[ACTIVITY] Each line from the one containing "因为一定体积物质的重量克数和它的质量克数是一样的，所以" to the end of the entries below must be restated exactly, and no other line should appear.

[RECORDS FOR THE EXERCISE]
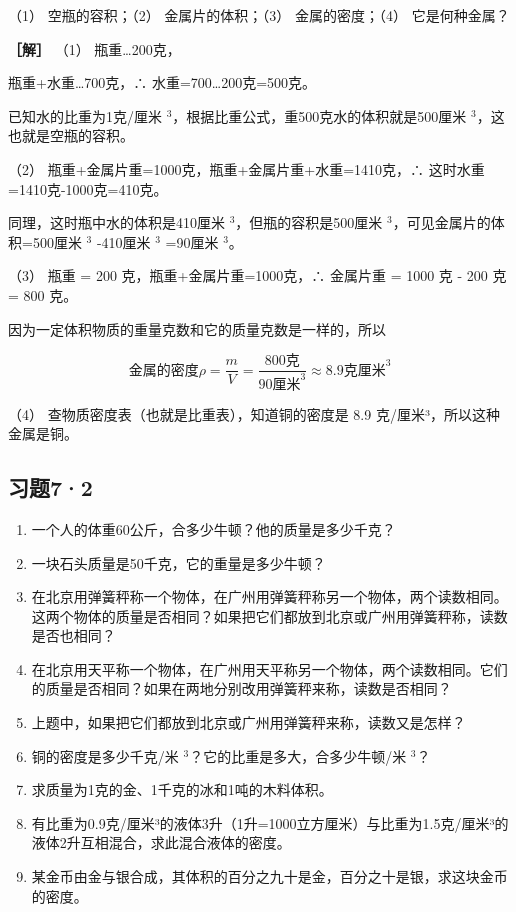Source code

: （1） 空瓶的容积；（2） 金属片的体积；（3） 金属的密度；（4）
它是何种金属？

\textbf{［解］} （1） 瓶重\ldots200克，

瓶重+水重\ldots700克，∴ 水重=700\ldots200克=500克。

已知水的比重为1克/厘米
\(^{3}\)，根据比重公式，重500克水的体积就是500厘米
\(^{3}\)，这也就是空瓶的容积。

（2） 瓶重+金属片重=1000克，瓶重+金属片重+水重=1410克，∴
这时水重=1410克-1000克=410克。

同理，这时瓶中水的体积是410厘米 \(^{3}\)，但瓶的容积是500厘米
\(^{3}\)，可见金属片的体积=500厘米 \(^{3}\) -410厘米 \(^{3}\) =90厘米
\(^{3}\)。

（3） 瓶重 = 200 克，瓶重+金属片重=1000克，∴ 金属片重 = 1000 克 - 200 克
= 800 克。

因为一定体积物质的重量克数和它的质量克数是一样的，所以

\[
\text{金属的密度} \rho = \frac {m}{V} = \frac {800 \text{克}}{90 \text{厘米} ^ {3}} \approx 8.9 \text{克厘米} ^ {3}
\]

（4） 查物质密度表（也就是比重表），知道铜的密度是 8.9
克/厘米³，所以这种金属是铜。

\subsection{习题7·2}\label{ux4e60ux989872}

\begin{enumerate}
\def\labelenumi{\arabic{enumi}.}
\item
  一个人的体重60公斤，合多少牛顿？他的质量是多少千克？
\item
  一块石头质量是50千克，它的重量是多少牛顿？
\item
  在北京用弹簧秤称一个物体，在广州用弹簧秤称另一个物体，两个读数相同。这两个物体的质量是否相同？如果把它们都放到北京或广州用弹簧秤称，读数是否也相同？
\item
  在北京用天平称一个物体，在广州用天平称另一个物体，两个读数相同。它们的质量是否相同？如果在两地分别改用弹簧秤来称，读数是否相同？
\item
  上题中，如果把它们都放到北京或广州用弹簧秤来称，读数又是怎样？
\item
  铜的密度是多少千克/米 \(^{3}\)？它的比重是多大，合多少牛顿/米
  \(^{3}\)？
\item
  求质量为1克的金、1千克的冰和1吨的木料体积。
\item
  有比重为0.9克/厘米³的液体3升（1升=1000立方厘米）与比重为1.5克/厘米³的液体2升互相混合，求此混合液体的密度。
\item
  某金币由金与银合成，其体积的百分之九十是金，百分之十是银，求这块金币的密度。
\end{enumerate}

[SOLUTION TO THE PROBLEM]
因为一定体积物质的重量克数和它的质量克数是一样的，所以

\[
\text{金属的密度} \rho = \frac {m}{V} = \frac {800 \text{克}}{90 \text{厘米} ^ {3}} \approx 8.9 \text{克厘米} ^ {3}
\]

（4） 查物质密度表（也就是比重表），知道铜的密度是 8.9
克/厘米³，所以这种金属是铜。

\subsection{习题7·2}\label{ux4e60ux989872}

\begin{enumerate}
\def\labelenumi{\arabic{enumi}.}
\item
  一个人的体重60公斤，合多少牛顿？他的质量是多少千克？
\item
  一块石头质量是50千克，它的重量是多少牛顿？
\item
  在北京用弹簧秤称一个物体，在广州用弹簧秤称另一个物体，两个读数相同。这两个物体的质量是否相同？如果把它们都放到北京或广州用弹簧秤称，读数是否也相同？
\item
  在北京用天平称一个物体，在广州用天平称另一个物体，两个读数相同。它们的质量是否相同？如果在两地分别改用弹簧秤来称，读数是否相同？
\item
  上题中，如果把它们都放到北京或广州用弹簧秤来称，读数又是怎样？
\item
  铜的密度是多少千克/米 \(^{3}\)？它的比重是多大，合多少牛顿/米
  \(^{3}\)？
\item
  求质量为1克的金、1千克的冰和1吨的木料体积。
\item
  有比重为0.9克/厘米³的液体3升（1升=1000立方厘米）与比重为1.5克/厘米³的液体2升互相混合，求此混合液体的密度。
\item
  某金币由金与银合成，其体积的百分之九十是金，百分之十是银，求这块金币的密度。
\end{enumerate}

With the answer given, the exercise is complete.